“Beckett, Lacan, and the Voice” by Llewellyn Brown explores the role of the voice in Beckett’s works, from its origins to its influence on the narrative structure and character development. The voice, which emanates from an ambiguous source and permeates every word spoken by the characters, is a constant presence throughout the texts. It can be soothing or intrusive, depending on the context. The study proposes that literary creation can transform the pain caused by the voice into a vital connection to language.
Beckett’s most evocative echo will be found on the borders of dialogue and narrative silence. As a psychoanalytic tool, this unique perspective offers insight into an under-the-radar site where the political vocabulary of the language of culture becomes deeply entangled with the structures of conduct and principle animating literary art.
Электронная Книга «Beckett, Lacan and the Voice» написана автором Llewellyn Brown в году.
Минимальный возраст читателя: 0
Язык: Английский
ISBN: 9783838268194
Описание книги от Llewellyn Brown
The voice traverses Beckett's work in its entirety, defining its space and its structure. Emanating from an indeterminate source situated outside the narrators and characters, while permeating the very words they utter, it proves to be incessant. It can alternatively be violently intrusive, or embody a calming presence. Literary creation will be charged with transforming the mortification it inflicts into a vivifying relationship to language.
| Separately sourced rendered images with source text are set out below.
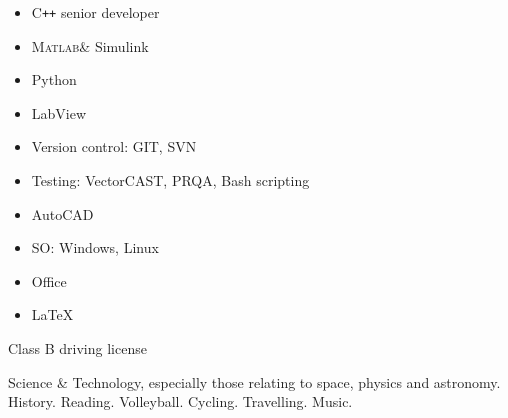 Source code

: \documentclass[helvetica,openbib,logo,notitle,flagCMYK,totpages, english]{europecv}
\newcommand{\MATLAB}{\textsc{Matlab}\xspace}
\begin{document}
\begin{europecv}
{
\begin{itemize}
\item C\texttt{++} senior developer
\item \MATLAB \& Simulink
\item Python
\item LabView
\item Version control: GIT, SVN
\item Testing: VectorCAST, PRQA, Bash scripting
\item AutoCAD
\item SO: Windows, Linux
\item Office
\item \LaTeX
\end{itemize}
}

{
Class B driving license
}


{
Science \& Technology, especially those relating to space, physics and astronomy. History. Reading. Volleyball. Cycling. Travelling. Music.
}


\end{europecv}
\end{document}
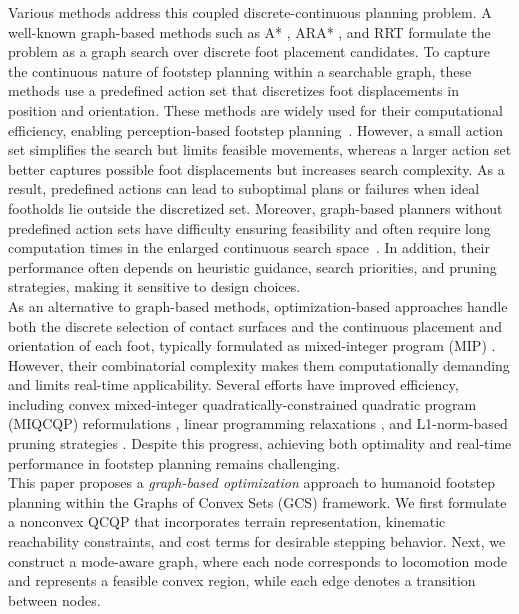 \documentclass[letterpaper, 10 pt, journal, twoside]{IEEEtran}
\begin{document}
Various methods address this coupled discrete-continuous planning problem.
A well-known graph-based methods such as A* \cite{chestnutt2003planning, chestnutt2005footstep, chestnutt2007adaptive}, ARA* \cite{hornung2012anytime}, and RRT \cite{xia2010global, liu2012hierarchical} formulate the problem as a graph search over discrete foot placement candidates. 
To capture the continuous nature of footstep planning within a searchable graph, these methods use a predefined action set that discretizes foot displacements in position and orientation.
These methods are widely used for their computational efficiency, enabling perception-based footstep planning~\cite{griffin2019footstep, michel2005vision}.
However, a small action set simplifies the search but limits feasible movements, whereas a larger action set better captures possible foot displacements but increases search complexity.
As a result, predefined actions can lead to suboptimal plans or failures when ideal footholds lie outside the discretized set.
Moreover, graph-based planners without predefined action sets have difficulty ensuring feasibility and often require long computation times in the enlarged continuous search space~\cite{marussi2025humanoid}.
In addition, their performance often depends on heuristic guidance, search priorities, and pruning strategies, making it sensitive to design choices.
\\
\indent
As an alternative to graph-based methods, optimization-based approaches handle both the discrete selection of contact surfaces and the continuous placement and orientation of each foot, typically formulated as mixed-integer program (MIP) \cite{dai2019global,driess2020deep,ponton2021efficient}.
However, their combinatorial complexity makes them computationally demanding and limits real-time applicability.
Several efforts have improved efficiency, including convex mixed-integer quadratically-constrained quadratic
program (MIQCQP) reformulations \cite{deits2014footstep}, linear programming relaxations \cite{tonneau2020sl1m}, and L1-norm-based pruning strategies \cite{song2021solving}.
Despite this progress, achieving both optimality and real-time performance in footstep planning remains challenging.
\\
\indent
This paper proposes a \textit{graph-based optimization} approach to humanoid footstep planning within the  Graphs of Convex Sets (GCS) framework.
We first formulate a nonconvex QCQP that incorporates terrain representation, kinematic reachability constraints, and cost terms for desirable stepping behavior.
Next, we construct a mode-aware graph, where each node corresponds to locomotion mode and represents a feasible convex region, while each edge denotes a transition between nodes.
\end{document}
In the exploration undertaken here, Lacanian psychoanalysis offers the means to approach the voice's multiple and fundamentally paradoxical facets with regards to language that founds the subject's vital relation to existence. Far from seeking to impose a rigid and purely abstract framework, this study aims to highlight the singularity and complexity of Beckett's work, and to outline a potentially vast field of investigation.